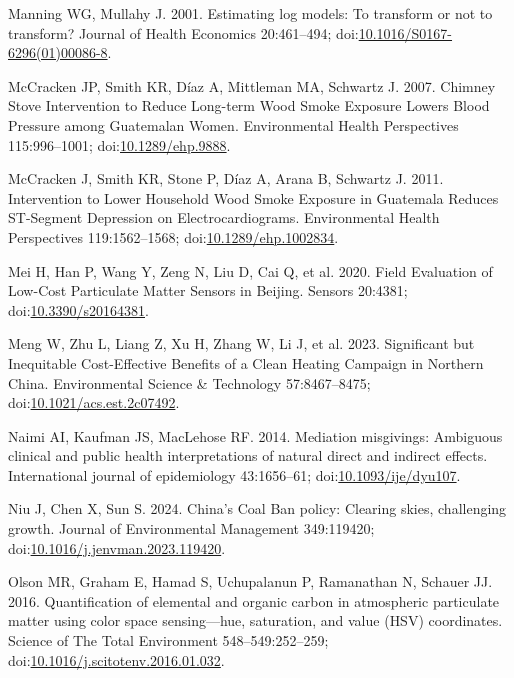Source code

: \documentclass[
  letterpaper,
  DIV=11,
  numbers=noendperiod]{scrartcl}
\newlength{\cslhangindent}
\newenvironment{CSLReferences}[2] %
 {\begin{list}{}{%
  \setlength{\itemindent}{0pt}
  \setlength{\leftmargin}{0pt}
  \setlength{\parsep}{0pt}
  \ifodd #1
   \setlength{\leftmargin}{\cslhangindent}
   \setlength{\itemindent}{-1\cslhangindent}
  \fi
  \setlength{\itemsep}{#2\baselineskip}}}
 {\end{list}}
\begin{document}
\begin{CSLReferences}{1}{1}
Manning WG, Mullahy J. 2001. Estimating log models: To transform or not
to transform? Journal of Health Economics 20:461--494;
doi:\href{https://doi.org/10.1016/S0167-6296(01)00086-8}{10.1016/S0167-6296(01)00086-8}.

McCracken JP, Smith KR, Díaz A, Mittleman MA, Schwartz J. 2007. Chimney
{Stove Intervention} to {Reduce Long-term Wood Smoke Exposure Lowers
Blood Pressure} among {Guatemalan Women}. Environmental Health
Perspectives 115:996--1001;
doi:\href{https://doi.org/10.1289/ehp.9888}{10.1289/ehp.9888}.

McCracken J, Smith KR, Stone P, Díaz A, Arana B, Schwartz J. 2011.
Intervention to {Lower Household Wood Smoke Exposure} in {Guatemala
Reduces ST-Segment Depression} on {Electrocardiograms}. Environmental
Health Perspectives 119:1562--1568;
doi:\href{https://doi.org/10.1289/ehp.1002834}{10.1289/ehp.1002834}.

Mei H, Han P, Wang Y, Zeng N, Liu D, Cai Q, et al. 2020. Field
{Evaluation} of {Low-Cost Particulate Matter Sensors} in {Beijing}.
Sensors 20:4381;
doi:\href{https://doi.org/10.3390/s20164381}{10.3390/s20164381}.

Meng W, Zhu L, Liang Z, Xu H, Zhang W, Li J, et al. 2023. Significant
but {Inequitable Cost-Effective Benefits} of a {Clean Heating Campaign}
in {Northern China}. Environmental Science \& Technology 57:8467--8475;
doi:\href{https://doi.org/10.1021/acs.est.2c07492}{10.1021/acs.est.2c07492}.

Naimi AI, Kaufman JS, MacLehose RF. 2014. Mediation misgivings:
Ambiguous clinical and public health interpretations of natural direct
and indirect effects. International journal of epidemiology 43:1656--61;
doi:\href{https://doi.org/10.1093/ije/dyu107}{10.1093/ije/dyu107}.

Niu J, Chen X, Sun S. 2024. China's {Coal Ban} policy: {Clearing} skies,
challenging growth. Journal of Environmental Management 349:119420;
doi:\href{https://doi.org/10.1016/j.jenvman.2023.119420}{10.1016/j.jenvman.2023.119420}.

Olson MR, Graham E, Hamad S, Uchupalanun P, Ramanathan N, Schauer JJ.
2016. Quantification of elemental and organic carbon in atmospheric
particulate matter using color space sensing---hue, saturation, and
value ({HSV}) coordinates. Science of The Total Environment
548--549:252--259;
doi:\href{https://doi.org/10.1016/j.scitotenv.2016.01.032}{10.1016/j.scitotenv.2016.01.032}.


\end{CSLReferences}
\end{document}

+-------+

Aim of the exercise
Repeat only the stretch of lines that opens with the line containing "Science \& Technology 57:8467--8475;" and closes with the final line of the entries, both included, exactly as written.

Task solution
in {Northern China}. Environmental Science \& Technology 57:8467--8475;
doi:\href{https://doi.org/10.1021/acs.est.2c07492}{10.1021/acs.est.2c07492}.

Naimi AI, Kaufman JS, MacLehose RF. 2014. Mediation misgivings:
Ambiguous clinical and public health interpretations of natural direct
and indirect effects. International journal of epidemiology 43:1656--61;
doi:\href{https://doi.org/10.1093/ije/dyu107}{10.1093/ije/dyu107}.

Niu J, Chen X, Sun S. 2024. China's {Coal Ban} policy: {Clearing} skies,
challenging growth. Journal of Environmental Management 349:119420;
doi:\href{https://doi.org/10.1016/j.jenvman.2023.119420}{10.1016/j.jenvman.2023.119420}.

Olson MR, Graham E, Hamad S, Uchupalanun P, Ramanathan N, Schauer JJ.
2016. Quantification of elemental and organic carbon in atmospheric
particulate matter using color space sensing---hue, saturation, and
value ({HSV}) coordinates. Science of The Total Environment
548--549:252--259;
doi:\href{https://doi.org/10.1016/j.scitotenv.2016.01.032}{10.1016/j.scitotenv.2016.01.032}.


\end{CSLReferences}
\end{document}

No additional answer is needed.